__TASK GOAL__
Since only the words are wanted, reproduce every entry exactly and leave the images behind.

__RECORDS PROVIDED__
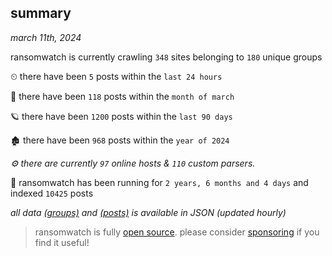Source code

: 
## summary
_march 11th, 2024_

ransomwatch is currently crawling `348` sites belonging to `180` unique groups

⏲ there have been `5` posts within the `last 24 hours`

🦈 there have been `118` posts within the `month of march`

🪐 there have been `1200` posts within the `last 90 days`

🏚 there have been `968` posts within the `year of 2024`

_⚙️ there are currently `97` online hosts & `110` custom parsers._

🦕 ransomwatch has been running for `2 years, 6 months and 4 days` and indexed `10425` posts

_all data  [(groups)](http://ransomwhat.telemetry.ltd/groups) and [(posts)](http://ransomwhat.telemetry.ltd/posts) is available in JSON (updated hourly)_

> ransomwatch is fully [open source](https://github.com/joshhighet/ransomwatch#ransomwatch--). please consider [sponsoring](https://github.com/sponsors/joshhighet) if you find it useful!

__ANSWER TO THE PROBLEM__
Source code

: 
## summary
_march 11th, 2024_

ransomwatch is currently crawling `348` sites belonging to `180` unique groups

⏲ there have been `5` posts within the `last 24 hours`

🦈 there have been `118` posts within the `month of march`

🪐 there have been `1200` posts within the `last 90 days`

🏚 there have been `968` posts within the `year of 2024`

_⚙️ there are currently `97` online hosts & `110` custom parsers._

🦕 ransomwatch has been running for `2 years, 6 months and 4 days` and indexed `10425` posts

_all data  [(groups)](http://ransomwhat.telemetry.ltd/groups) and [(posts)](http://ransomwhat.telemetry.ltd/posts) is available in JSON (updated hourly)_

> ransomwatch is fully [open source](https://github.com/joshhighet/ransomwatch#ransomwatch--). please consider [sponsoring](https://github.com/sponsors/joshhighet) if you find it useful!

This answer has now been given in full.